Exposing textiles coloured with light-sensitive natural and synthetic dyes to light is risky. Even under controlled museum conditions with ultraviolet and short wavelength visible light removed, these dyes can fade. Why? Because visible light still has enough energy to change the molecular structures of dyes and their colour (chromophoric) properties.
When I am researching textiles in 18th c. and 19th c. dyeing manuals, I wonder about the fading risk for the light-sensitive dyes I expose to artificial lights in archival study rooms every time I turn a page. Could the wavelengths of visible light that dyes absorb most energy from for their colour be, ironically, the most damaging? Should and could dyed textiles be protected by filtered visible light?
My thoughts led to enthused discussions with Malcolm Innes, an experienced museum lighting design consultant and research fellow at Edinburgh Napier University. The LED lights Malcolm uses in his designs are favoured by museums, galleries and archives for their low carbon footprint. Malcolm now works with spectrally-tuned LEDs, primarily for aesthetic lighting effects. If eliminating specific visible wavelengths reduces the fade of light-sensitive dyes, then tuneable LED lights are viable for their protection. The result is a 12-week pilot study for our collaborative Filtered Light Project, with Dr Jing Han as our research assistant.
Our study innovatively combines exposing historically important light-sensitive textile dyes to visible light through narrow and broad bandpass filters with chemical analysis to assess chromophoric changes. Silks dyed with safflower, turmeric and magenta are being subjected to a daylight-through-glass equivalent in the CTC’s QSun XE1 light chamber under sequences of 10 nm and 60 nm bandpass filters spanning the visible light range. This follows much careful pre-planning and calculations to ensure the fabrics are exposed to comparable amounts of irradiance in the different light bands, plus a schedule to sample them at appropriate times to track and compare chemical changes to the dyes. The exposed dyes are being analysed by the CTC’s ultra-high performance liquid chromatography with photodiode array detection (UHPLC-PDA) to assess chemicals changes to the dye chromophores even before noticeable colour loss. A few days’ exposure is already producing anticipated fading at visible wavelengths at and around absorption maxima for the dyes.
This pilot project, which completes at the end of June, will test our experimental approach and identify visible light wavelengths to tune out in LED lighting for light-sensitive dyes. By then MPhil Textile Conservation student, Michelle Hunter, will have her dissertation research underway to assess real-time chemical and colour changes to magenta dyed fabrics exposed to different room and display lighting. Outcomes from the pilot study and Michelle’s dissertation will shape the fuller Filtered Light Project, which will also consider the aesthetic impact of tuneable lighting on dyed textiles.
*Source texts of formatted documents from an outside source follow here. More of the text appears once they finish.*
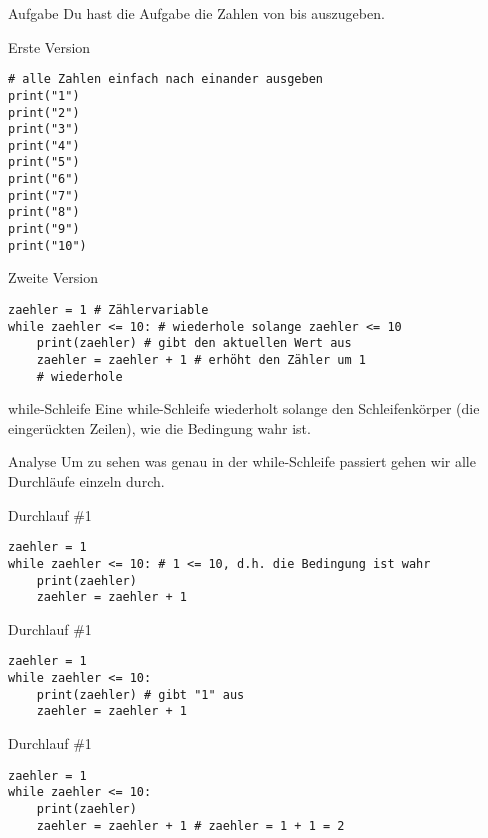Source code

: \documentclass{\VorlagenPfad/coderdojokabeamer}
\newcommand{\code}[1]{{\ttfamily #1}}
\begin{document}
\begin{frame}{Aufgabe}
Du hast die Aufgabe die Zahlen von \code{1} bis \code{10} auszugeben.
\end{frame}

\begin{frame}[fragile]{Erste Version}
	\begin{verbatim}
# alle Zahlen einfach nach einander ausgeben
print("1")
print("2")
print("3")
print("4")
print("5")
print("6")
print("7")
print("8")
print("9")
print("10")
	\end{verbatim}
\end{frame}


\begin{frame}[fragile]{Zweite Version}
	\begin{verbatim}
zaehler = 1 # Zählervariable
while zaehler <= 10: # wiederhole solange zaehler <= 10
	print(zaehler) # gibt den aktuellen Wert aus
	zaehler = zaehler + 1 # erhöht den Zähler um 1
	# wiederhole
	\end{verbatim}
\end{frame}

\begin{frame}{while-Schleife}
Eine \code{while}-Schleife wiederholt solange den Schleifenkörper (die eingerückten Zeilen), wie die Bedingung wahr ist.
\end{frame}
	
\begin{frame}{Analyse}
Um zu sehen was genau in der \code{while}-Schleife passiert gehen wir alle Durchläufe einzeln durch.
\end{frame}



\begin{frame}[fragile]{Durchlauf \#1}
	\begin{verbatim}
zaehler = 1
while zaehler <= 10: # 1 <= 10, d.h. die Bedingung ist wahr
	print(zaehler)
	zaehler = zaehler + 1
	\end{verbatim}
\end{frame}

\begin{frame}[fragile]{Durchlauf \#1}
	\begin{verbatim}
zaehler = 1
while zaehler <= 10:
	print(zaehler) # gibt "1" aus
	zaehler = zaehler + 1
	\end{verbatim}
\end{frame}

\begin{frame}[fragile]{Durchlauf \#1}
	\begin{verbatim}
zaehler = 1
while zaehler <= 10:
	print(zaehler)
	zaehler = zaehler + 1 # zaehler = 1 + 1 = 2
	\end{verbatim}
\end{frame}
\end{document}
The project team expresses sincere thanks to: the Textile Conservation Foundation for funding this pilot study and Napier University School of Arts and Creative Industries for purchasing the bandpass filters; Dr David Saunders (formerly British Museum and recent guest scholar at the Getty Conservation Institute) and Joe Padfield (National Gallery, London) for supportive and informative light-ageing email discussions; David Thomson (Glasgow Museums) for stimulating display lighting conversations; and Christopher Iannarelli and Linda Ramsey (National Record Scotland) for the expertly-cut natty acid-free card holders for the bandpass filters.